Print media pages come in all levels of complexity from a with only one large text block to a with text, tables, graphics, photos, advertisements, lists, and more. Most of the pages in the 48 issues of the Softalk magazine can be considered moderately complex, some are very complex.
Thanks to Peter Caylor’s monumental scanning feat we have lossless 600 dpi PDFs of all 9,300+ Softalk magazine pages. These were scanned as 2-up pages, exactly as you see them in the print copy of the magazine. In order to proceed with the Optical Character Recognition (OCR) phase of our project, the 2-up pages have to be split into 1-up page format. This is what I’ve been working on.

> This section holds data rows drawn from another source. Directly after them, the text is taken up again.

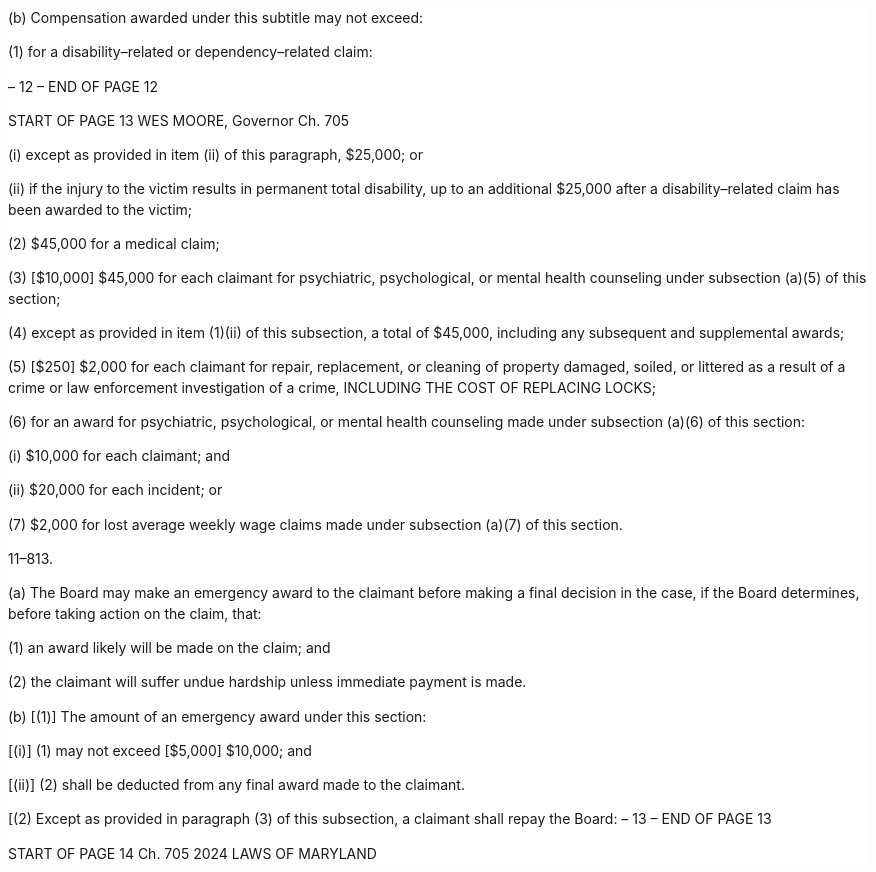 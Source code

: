 (b) Compensation awarded under this subtitle may not exceed:

(1) for a disability–related or dependency–related claim:

– 12 –
END OF PAGE 12

START OF PAGE 13
WES MOORE, Governor Ch. 705

(i) except as provided in item (ii) of this paragraph, $25,000; or

(ii) if the injury to the victim results in permanent total disability,
up to an additional $25,000 after a disability–related claim has been awarded to the victim;

(2) $45,000 for a medical claim;

(3) [$10,000] $45,000 for each claimant for psychiatric, psychological, or
mental health counseling under subsection (a)(5) of this section;

(4) except as provided in item (1)(ii) of this subsection, a total of $45,000,
including any subsequent and supplemental awards;

(5) [$250] $2,000 for each claimant for repair, replacement, or cleaning of
property damaged, soiled, or littered as a result of a crime or law enforcement investigation
of a crime, INCLUDING THE COST OF REPLACING LOCKS;

(6) for an award for psychiatric, psychological, or mental health counseling
made under subsection (a)(6) of this section:

(i) $10,000 for each claimant; and

(ii) $20,000 for each incident; or

(7) $2,000 for lost average weekly wage claims made under subsection
(a)(7) of this section.

11–813.

(a) The Board may make an emergency award to the claimant before making a
final decision in the case, if the Board determines, before taking action on the claim, that:

(1) an award likely will be made on the claim; and

(2) the claimant will suffer undue hardship unless immediate payment is
made.

(b) [(1)] The amount of an emergency award under this section:

[(i)] (1) may not exceed [$5,000] $10,000; and

[(ii)] (2) shall be deducted from any final award made to the
claimant.

[(2) Except as provided in paragraph (3) of this subsection, a claimant shall
repay the Board:
– 13 –
END OF PAGE 13

START OF PAGE 14
Ch. 705 2024 LAWS OF MARYLAND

ABBYY Fine Reader 12 Professional is amazing software. It can open a PDF file and through selection of various pre-processing choices, will split 2-up pages into 1-up pages. This splitting process is time-consuming (on my machine) – it takes nearly a minute a page for ABBYY to pre-process and split 2-ups. A thirty-six page issue takes a little over thirty minutes for pre-processing. But, the output is incredibly good.

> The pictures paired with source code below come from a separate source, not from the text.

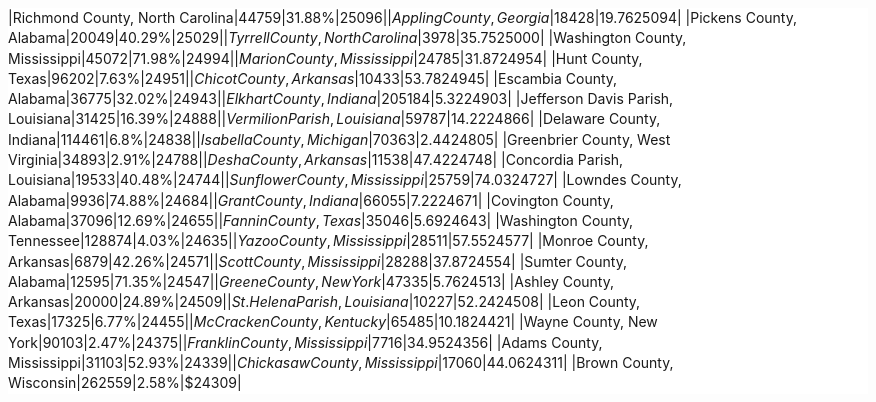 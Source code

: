 |Richmond County, North Carolina|44759|31.88%|$25096|
|Appling County, Georgia|18428|19.76%|$25094|
|Pickens County, Alabama|20049|40.29%|$25029|
|Tyrrell County, North Carolina|3978|35.75%|$25000|
|Washington County, Mississippi|45072|71.98%|$24994|
|Marion County, Mississippi|24785|31.87%|$24954|
|Hunt County, Texas|96202|7.63%|$24951|
|Chicot County, Arkansas|10433|53.78%|$24945|
|Escambia County, Alabama|36775|32.02%|$24943|
|Elkhart County, Indiana|205184|5.32%|$24903|
|Jefferson Davis Parish, Louisiana|31425|16.39%|$24888|
|Vermilion Parish, Louisiana|59787|14.22%|$24866|
|Delaware County, Indiana|114461|6.8%|$24838|
|Isabella County, Michigan|70363|2.44%|$24805|
|Greenbrier County, West Virginia|34893|2.91%|$24788|
|Desha County, Arkansas|11538|47.42%|$24748|
|Concordia Parish, Louisiana|19533|40.48%|$24744|
|Sunflower County, Mississippi|25759|74.03%|$24727|
|Lowndes County, Alabama|9936|74.88%|$24684|
|Grant County, Indiana|66055|7.22%|$24671|
|Covington County, Alabama|37096|12.69%|$24655|
|Fannin County, Texas|35046|5.69%|$24643|
|Washington County, Tennessee|128874|4.03%|$24635|
|Yazoo County, Mississippi|28511|57.55%|$24577|
|Monroe County, Arkansas|6879|42.26%|$24571|
|Scott County, Mississippi|28288|37.87%|$24554|
|Sumter County, Alabama|12595|71.35%|$24547|
|Greene County, New York|47335|5.76%|$24513|
|Ashley County, Arkansas|20000|24.89%|$24509|
|St. Helena Parish, Louisiana|10227|52.24%|$24508|
|Leon County, Texas|17325|6.77%|$24455|
|McCracken County, Kentucky|65485|10.18%|$24421|
|Wayne County, New York|90103|2.47%|$24375|
|Franklin County, Mississippi|7716|34.95%|$24356|
|Adams County, Mississippi|31103|52.93%|$24339|
|Chickasaw County, Mississippi|17060|44.06%|$24311|
|Brown County, Wisconsin|262559|2.58%|$24309|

Because of the complexity of the pages, every page must be carefully “verified” as having come through this page splitting process unchanged in any way other than being split into 1-ups. During the pre-processing, advertisements sometimes skew page text or cause streaking on a page. Two-ups that bleed photos across the two pages often do not get split automatically. And so I've found (so far in Volume One) that between 5% and 11% of the pages in every issue have to be reprocessed using a multi-step manual reprocessing protocol to split, but preserve, the original pages. ABBYY Fine Reader does an amazing job on splitting the other 89-95% of the pages; just a few pages are "gotchas."
As of today, all the pages of all twelve issues of Volume One have been split to 1-up pages. Each page has been verified and manually reprocessed where needed. All issues of Volume One are now ready for the next phase -- OCR processing.
By the end of the month, 1-up page pre-processing by ABBYY Fine Reader of all four volumes of the Softalk archive will be complete. Verifying all pages in all issues from Volume Two through Volume Four will then begin.